[Dataset records]
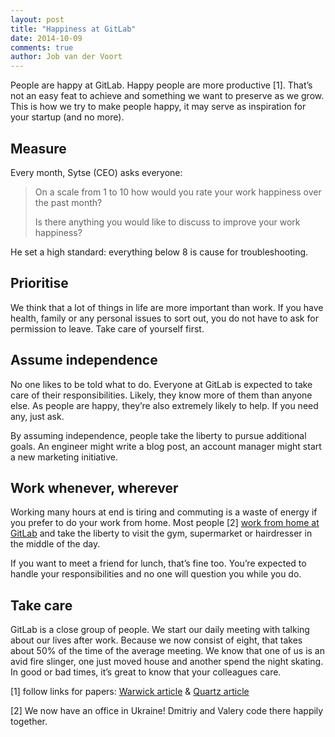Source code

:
 ```yaml
---
layout: post
title: "Happiness at GitLab"
date: 2014-10-09
comments: true
author: Job van der Voort
---
```


People are happy at GitLab. Happy people are more productive [1].
That’s not an easy feat to achieve and something we want to preserve as we grow.
This is how we try to make people happy, it may serve as inspiration for your startup (and no more).

<!--more-->

## Measure

Every month, Sytse (CEO) asks everyone:

> On a scale from 1 to 10 how would you rate your work happiness over the past month?
>
> Is there anything you would like to discuss to improve your work happiness?

He set a high standard: everything below 8 is cause for troubleshooting.

## Prioritise

We think that a lot of things in life are more important than work.
If you have health, family or any personal issues to sort out, you do not have to ask for permission to leave.
Take care of yourself first.

## Assume independence

No one likes to be told what to do.
Everyone at GitLab is expected to take care of their responsibilities.
Likely, they know more of them than anyone else.
As people are happy, they’re also extremely likely to help.
If you need any, just ask.

By assuming independence, people take the liberty to pursue additional goals.
An engineer might write a blog post, an account manager might start a new marketing initiative.

## Work whenever, wherever

Working many hours at end is tiring and commuting is a waste of energy if you prefer to do your work from home.
Most people [2]  [work from home at GitLab](https://about.gitlab.com/2014/07/03/how-gitlab-works-remotely/) and take the liberty to visit the gym, supermarket or hairdresser in the middle of the day.

If you want to meet a friend for lunch, that’s fine too.
You’re expected to handle your responsibilities and no one will question you while you do.

## Take care

GitLab is a close group of people.
We start our daily meeting with talking about our lives after work.
Because we now consist of eight, that takes about 50% of the time of the average meeting.
We know that one of us is an avid fire slinger, one just moved house and another spend the night skating.
In good or bad times, it’s great to know that your colleagues care.

[1] follow links for papers: [Warwick article](http://www2.warwick.ac.uk/newsandevents/pressreleases/new_study_shows/) & [Quartz article](http://qz.com/190659/happy-people-are-more-productive-especially-if-you-give-them-chocolate)


[2] We now have an office in Ukraine! Dmitriy and Valery code there happily together.
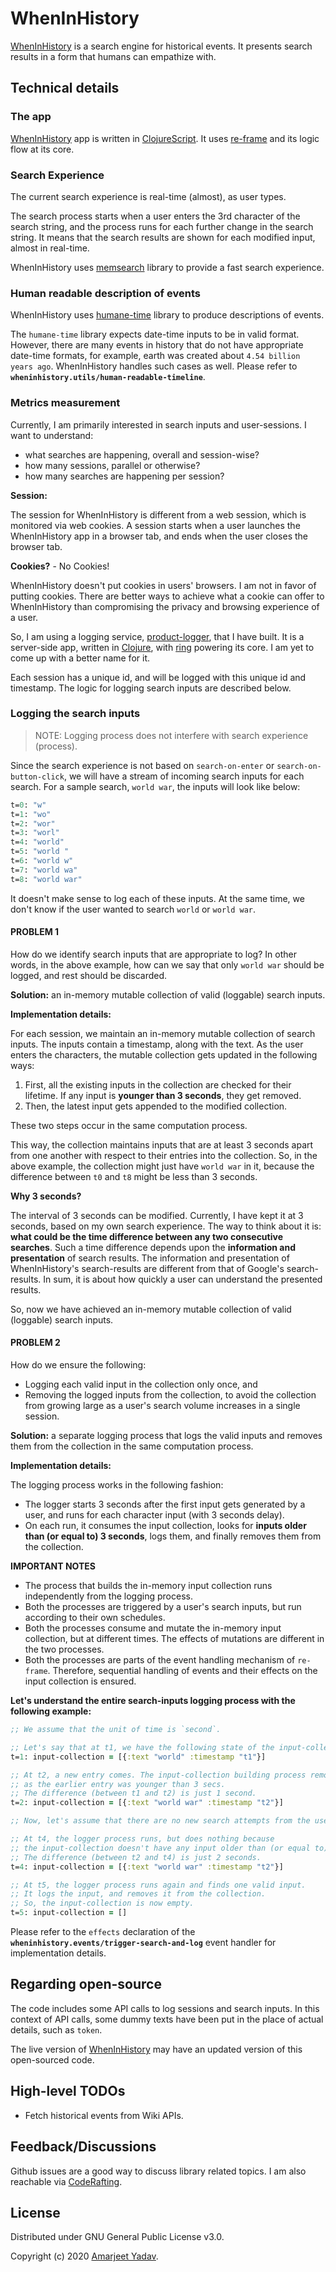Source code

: # WhenInHistory

[WhenInHistory](https://wheninhistory.herokuapp.com/) is a search engine for historical events. It presents search results in a form that humans can empathize with.

## Technical details

### The app
[WhenInHistory](https://wheninhistory.herokuapp.com/) app is written in [ClojureScript](https://clojurescript.org/). It uses [re-frame](https://github.com/Day8/re-frame) and its logic flow at its core.

### Search Experience
The current search experience is real-time (almost), as user types.

The search process starts when a user enters the 3rd character of the search string, and the process runs for each further change in the search string. It means that the search results are shown for each modified input, almost in real-time.

WhenInHistory uses [memsearch](https://github.com/coderafting/memsearch) library to provide a fast search experience.

### Human readable description of events
WhenInHistory uses [humane-time](https://github.com/coderafting/humane-time) library to produce descriptions of events.

The `humane-time` library expects date-time inputs to be in valid format. However, there are many events in history that do not have appropriate date-time formats, for example, earth was created about `4.54 billion years ago`. WhenInHistory handles such cases as well. Please refer to **`wheninhistory.utils/human-readable-timeline`**.

### Metrics measurement
Currently, I am primarily interested in search inputs and user-sessions. I want to understand:

- what searches are happening, overall and session-wise?
- how many sessions, parallel or otherwise?
- how many searches are happening per session?

**Session:**

The session for WhenInHistory is different from a web session, which is monitored via web cookies. A session starts when a user launches the WhenInHistory app in a browser tab, and ends when the user closes the browser tab.

**Cookies?** - No Cookies!

WhenInHistory doesn't put cookies in users' browsers. I am not in favor of putting cookies. There are better ways to achieve what a cookie can offer to WhenInHistory than compromising the privacy and browsing experience of a user.

So, I am using a logging service, [product-logger](https://product-logger.herokuapp.com/), that I have built. It is a server-side app, written in [Clojure](https://clojure.org/), with [ring](https://github.com/ring-clojure/ring) powering its core. I am yet to come up with a better name for it.

Each session has a unique id, and will be logged with this unique id and timestamp. The logic for logging search inputs are described below.

### Logging the search inputs
>NOTE: Logging process does not interfere with search experience (process).

Since the search experience is not based on `search-on-enter` or `search-on-button-click`, we will have a stream of incoming search inputs for each search. For a sample search, `world war`, the inputs will look like below:

```clojure
t=0: "w"
t=1: "wo"
t=2: "wor"
t=3: "worl"
t=4: "world"
t=5: "world "
t=6: "world w"
t=7: "world wa"
t=8: "world war"
```
It doesn't make sense to log each of these inputs. At the same time, we don't know if the user wanted to search `world` or `world war`.

#### PROBLEM 1

How do we identify search inputs that are appropriate to log? In other words, in the above example, how can we say that only `world war` should be logged, and rest should be discarded.

**Solution:** an in-memory mutable collection of valid (loggable) search inputs.

**Implementation details:**

For each session, we maintain an in-memory mutable collection of search inputs. The inputs contain a timestamp, along with the text. As the user enters the characters, the mutable collection gets updated in the following ways:

1. First, all the existing inputs in the collection are checked for their lifetime. If any input is **younger than 3 seconds**, they get removed.
2. Then, the latest input gets appended to the modified collection.

These two steps occur in the same computation process.

This way, the collection maintains inputs that are at least 3 seconds apart from one another with respect to their entries into the collection. So, in the above example, the collection might just have `world war` in it, because the difference between `t0` and `t8` might be less than 3 seconds.

**Why 3 seconds?**

The interval of 3 seconds can be modified. Currently, I have kept it at 3 seconds, based on my own search experience. The way to think about it is: **what could be the time difference between any two consecutive searches**. Such a time difference depends upon the **information and presentation** of search results. The information and presentation of WhenInHistory's search-results are different from that of Google's search-results. In sum, it is about how quickly a user can understand the presented results.

So, now we have achieved an in-memory mutable collection of valid (loggable) search inputs.

#### PROBLEM 2

How do we ensure the following:
- Logging each valid input in the collection only once, and
- Removing the logged inputs from the collection, to avoid the collection from growing large as a user's search volume increases in a single session.

**Solution:** a separate logging process that logs the valid inputs and removes them from the collection in the same computation process.

**Implementation details:**

The logging process works in the following fashion:

- The logger starts 3 seconds after the first input gets generated by a user, and runs for each character input (with 3 seconds delay).
- On each run, it consumes the input collection, looks for **inputs older than (or equal to) 3 seconds**, logs them, and finally removes them from the collection.

**IMPORTANT NOTES**

- The process that builds the in-memory input collection runs independently from the logging process.
- Both the processes are triggered by a user's search inputs, but run according to their own schedules.
- Both the processes consume and mutate the in-memory input collection, but at different times. The effects of mutations are different in the two processes.
- Both the processes are parts of the event handling mechanism of `re-frame`. Therefore, sequential handling of events and their effects on the input collection is ensured.

**Let's understand the entire search-inputs logging process with the following example:**

```clojure
;; We assume that the unit of time is `second`.

;; Let's say that at t1, we have the following state of the input-collection
t=1: input-collection = [{:text "world" :timestamp "t1"}]

;; At t2, a new entry comes. The input-collection building process removes the earlier entry,
;; as the earlier entry was younger than 3 secs.
;; The difference (between t1 and t2) is just 1 second.
t=2: input-collection = [{:text "world war" :timestamp "t2"}]

;; Now, let's assume that there are no new search attempts from the user.

;; At t4, the logger process runs, but does nothing because
;; the input-collection doesn't have any input older than (or equal to) 3 seconds.
;; The difference (between t2 and t4) is just 2 seconds.
t=4: input-collection = [{:text "world war" :timestamp "t2"}]

;; At t5, the logger process runs again and finds one valid input.
;; It logs the input, and removes it from the collection.
;; So, the input-collection is now empty.
t=5: input-collection = []

```
Please refer to the `effects` declaration of the **`wheninhistory.events/trigger-search-and-log`** event handler for implementation details.

## Regarding open-source
The code includes some API calls to log sessions and search inputs. In this context of API calls, some dummy texts have been put in the place of actual details, such as `token`.

The live version of [WhenInHistory](https://wheninhistory.herokuapp.com/) may have an updated version of this open-sourced code.

## High-level TODOs
- Fetch historical events from Wiki APIs.

## Feedback/Discussions
Github issues are a good way to discuss library related topics. I am also reachable via [CodeRafting](https://coderafting.com/).

## License
Distributed under GNU General Public License v3.0.

Copyright (c) 2020 [Amarjeet Yadav](https://coderafting.com/).
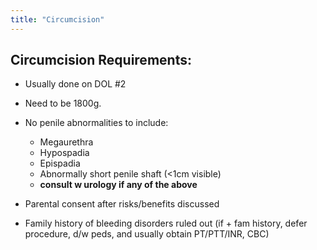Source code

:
 ```yaml
---
title: "Circumcision"
---
```


## Circumcision Requirements:

- Usually done on DOL #2
- Need to be 1800g.
- No penile abnormalities to include:
  - Megaurethra
  - Hypospadia
  - Epispadia
  - Abnormally short penile shaft (<1cm visible)
  - **consult w urology if any of the above**

- Parental consent after risks/benefits discussed
- Family history of bleeding disorders ruled out (if + fam history, defer procedure, d/w peds, and usually obtain PT/PTT/INR, CBC)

▸ Exercise description
Take the lines above from the one containing "- how many searches" down to the one containing "Since the search", and transcribe them exactly, both ends included.

▸ Answer
- how many searches are happening per session?

**Session:**

The session for WhenInHistory is different from a web session, which is monitored via web cookies. A session starts when a user launches the WhenInHistory app in a browser tab, and ends when the user closes the browser tab.

**Cookies?** - No Cookies!

WhenInHistory doesn't put cookies in users' browsers. I am not in favor of putting cookies. There are better ways to achieve what a cookie can offer to WhenInHistory than compromising the privacy and browsing experience of a user.

So, I am using a logging service, [product-logger](https://product-logger.herokuapp.com/), that I have built. It is a server-side app, written in [Clojure](https://clojure.org/), with [ring](https://github.com/ring-clojure/ring) powering its core. I am yet to come up with a better name for it.

Each session has a unique id, and will be logged with this unique id and timestamp. The logic for logging search inputs are described below.

### Logging the search inputs
>NOTE: Logging process does not interfere with search experience (process).

Since the search experience is not based on `search-on-enter` or `search-on-button-click`, we will have a stream of incoming search inputs for each search. For a sample search, `world war`, the inputs will look like below:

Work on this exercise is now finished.